Date of Award

1996

Document Type

Thesis

Degree Name

Master of Science

First Advisor

Arlene Taich

Second Advisor

Marilyn Patterson

Third Advisor

Tom Dehner

Abstract

Health promotion and disease prevention has made a major impact in the United States in the past 20 years. However in terms of disease and risk behavior minority groups in this country are not uniformly disadvantaged. African - Americans had age - adjusted mortality rates well above the rates of white Americans, whereas Hispanic Americans have rates that are comparable to white Americans. Asians and Pacific Islanders and American Indians and Alaska Natives have mortality rates lower than white Americans.

The challenge for chronic disease prevention among minority groups is to get the attention of church and other community leaders who are currently focusing more on problems of violence, drug use, and HlV/AIDS.It is true that those problems or concerns are urgent problems in the minority communities. Chronic diseases, however, remain the leading causes of death among the minority groups.

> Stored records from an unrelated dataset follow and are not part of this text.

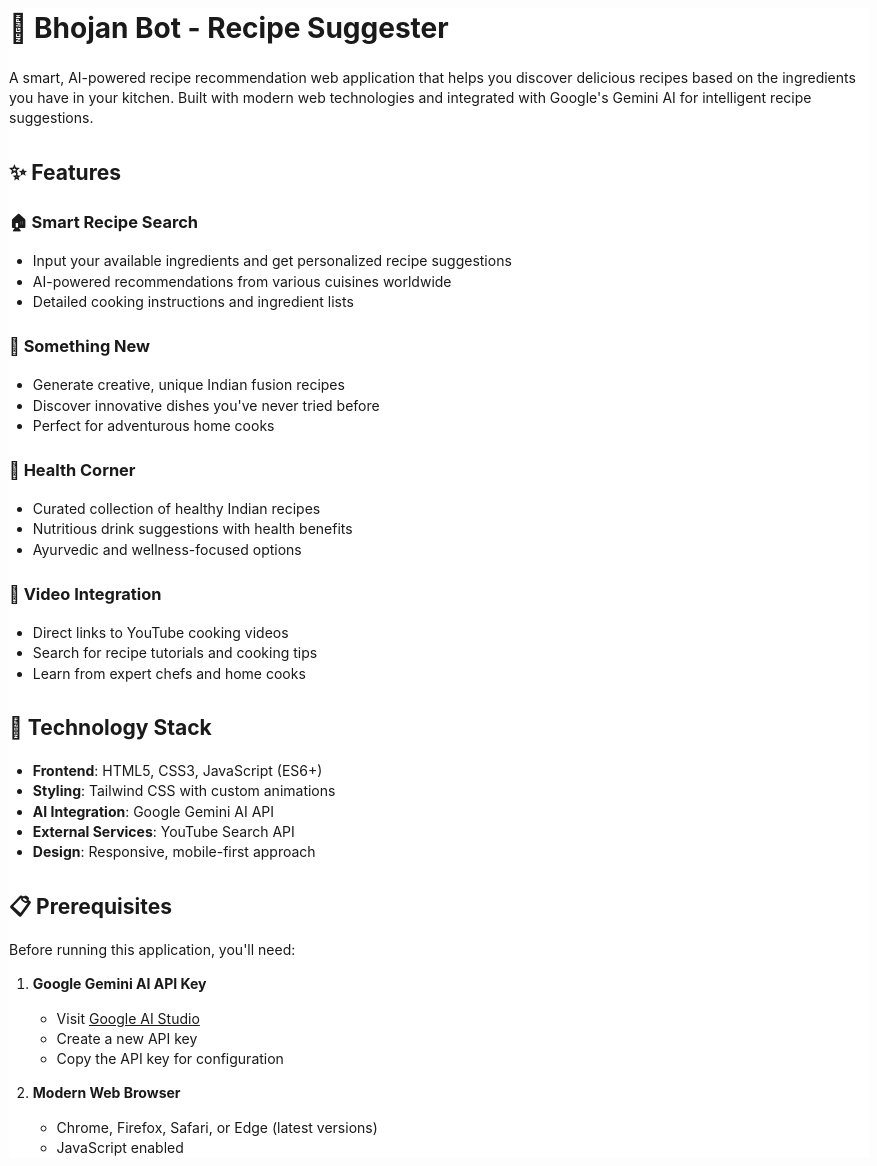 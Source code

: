 # 🍳 Bhojan Bot - Recipe Suggester

A smart, AI-powered recipe recommendation web application that helps you discover delicious recipes based on the ingredients you have in your kitchen. Built with modern web technologies and integrated with Google's Gemini AI for intelligent recipe suggestions.

## ✨ Features

### 🏠 **Smart Recipe Search**
- Input your available ingredients and get personalized recipe suggestions
- AI-powered recommendations from various cuisines worldwide
- Detailed cooking instructions and ingredient lists

### 🌟 **Something New**
- Generate creative, unique Indian fusion recipes
- Discover innovative dishes you've never tried before
- Perfect for adventurous home cooks

### 🥗 **Health Corner**
- Curated collection of healthy Indian recipes
- Nutritious drink suggestions with health benefits
- Ayurvedic and wellness-focused options

### 🎥 **Video Integration**
- Direct links to YouTube cooking videos
- Search for recipe tutorials and cooking tips
- Learn from expert chefs and home cooks

## 🚀 Technology Stack

- **Frontend**: HTML5, CSS3, JavaScript (ES6+)
- **Styling**: Tailwind CSS with custom animations
- **AI Integration**: Google Gemini AI API
- **External Services**: YouTube Search API
- **Design**: Responsive, mobile-first approach

## 📋 Prerequisites

Before running this application, you'll need:

1. **Google Gemini AI API Key**
   - Visit [Google AI Studio](https://makersuite.google.com/app/apikey)
   - Create a new API key
   - Copy the API key for configuration

2. **Modern Web Browser**
   - Chrome, Firefox, Safari, or Edge (latest versions)
   - JavaScript enabled
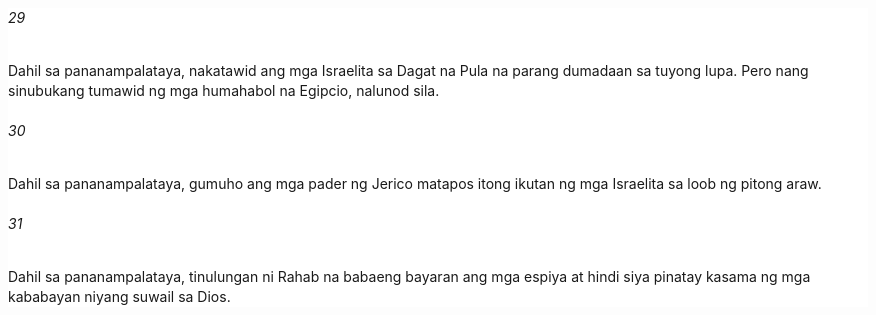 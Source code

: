 





###### 29 










Dahil sa pananampalataya, nakatawid ang mga Israelita sa Dagat na Pula na parang dumadaan sa tuyong lupa. Pero nang sinubukang tumawid ng mga humahabol na Egipcio, nalunod sila. 





















###### 30 










Dahil sa pananampalataya, gumuho ang mga pader ng Jerico matapos itong ikutan ng mga Israelita sa loob ng pitong araw. 





















###### 31 










Dahil sa pananampalataya, tinulungan ni Rahab na babaeng bayaran ang mga espiya at hindi siya pinatay kasama ng mga kababayan niyang suwail sa Dios. 
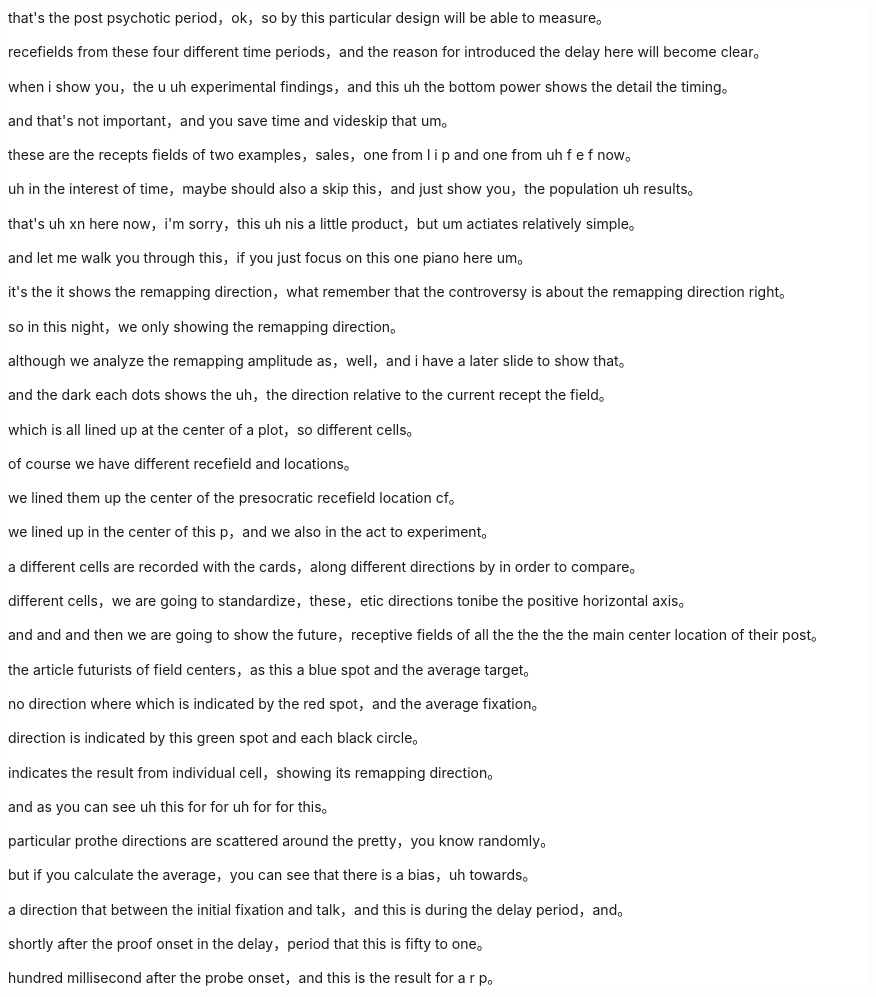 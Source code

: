 that's the post psychotic period，ok，so by this particular design will be able to measure。

recefields from these four different time periods，and the reason for introduced the delay here will become clear。

when i show you，the u uh experimental findings，and this uh the bottom power shows the detail the timing。

and that's not important，and you save time and videskip that um。

these are the recepts fields of two examples，sales，one from l i p and one from uh f e f now。

uh in the interest of time，maybe should also a skip this，and just show you，the population uh results。

that's uh xn here now，i'm sorry，this uh nis a little product，but um actiates relatively simple。

and let me walk you through this，if you just focus on this one piano here um。

it's the it shows the remapping direction，what remember that the controversy is about the remapping direction right。

so in this night，we only showing the remapping direction。

although we analyze the remapping amplitude as，well，and i have a later slide to show that。

and the dark each dots shows the uh，the direction relative to the current recept the field。

which is all lined up at the center of a plot，so different cells。

of course we have different recefield and locations。

we lined them up the center of the presocratic recefield location cf。

we lined up in the center of this p，and we also in the act to experiment。

a different cells are recorded with the cards，along different directions by in order to compare。

different cells，we are going to standardize，these，etic directions tonibe the positive horizontal axis。

and and and then we are going to show the future，receptive fields of all the the the the main center location of their post。

the article futurists of field centers，as this a blue spot and the average target。

no direction where which is indicated by the red spot，and the average fixation。

direction is indicated by this green spot and each black circle。

indicates the result from individual cell，showing its remapping direction。

and as you can see uh this for for uh for for this。

particular prothe directions are scattered around the pretty，you know randomly。

but if you calculate the average，you can see that there is a bias，uh towards。

a direction that between the initial fixation and talk，and this is during the delay period，and。

shortly after the proof onset in the delay，period that this is fifty to one。

hundred millisecond after the probe onset，and this is the result for a r p。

African - American elderly population health problems may well be traced to poverty and undereducation. The most effective intervention against chronic disease in the long run for elderly African - Americans is to address these disparities.

African - Americans must take an active role to improve their health status and close the gap between themselves, other minority groups and white Americans.

African - Americans need to become aware of their own health needs, be willing to change behavioral practices and life styles. Empower themselves economically, become more active in the political arena. The African - American community must set its goal of well being, physically, socially, and mentally.